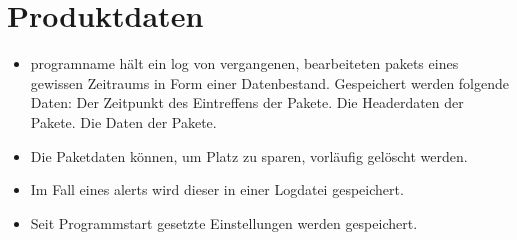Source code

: \chapter{Produktdaten}


\begin{itemize}
  \item \gls{programname} hält ein \gls{log} von vergangenen, bearbeiteten \glspl{paket} eines gewissen Zeitraums in Form einer Datenbestand. Gespeichert werden folgende Daten:
    \subitem Der Zeitpunkt des Eintreffens der Pakete.
    \subitem Die Headerdaten der Pakete.
    \subitem Die Daten der Pakete.
  \item Die Paketdaten können, um Platz zu sparen, vorläufig gelöscht werden.
  \item Im Fall eines \glspl{alert} wird dieser in einer Logdatei gespeichert.
  \item Seit Programmstart gesetzte Einstellungen werden gespeichert.
\end{itemize}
________________
Please copy the records above word for word, leaving out every picture.

Source code

: \chapter{Produktdaten}


\begin{itemize}
  \item \gls{programname} hält ein \gls{log} von vergangenen, bearbeiteten \glspl{paket} eines gewissen Zeitraums in Form einer Datenbestand. Gespeichert werden folgende Daten:
    \subitem Der Zeitpunkt des Eintreffens der Pakete.
    \subitem Die Headerdaten der Pakete.
    \subitem Die Daten der Pakete.
  \item Die Paketdaten können, um Platz zu sparen, vorläufig gelöscht werden.
  \item Im Fall eines \glspl{alert} wird dieser in einer Logdatei gespeichert.
  \item Seit Programmstart gesetzte Einstellungen werden gespeichert.
\end{itemize}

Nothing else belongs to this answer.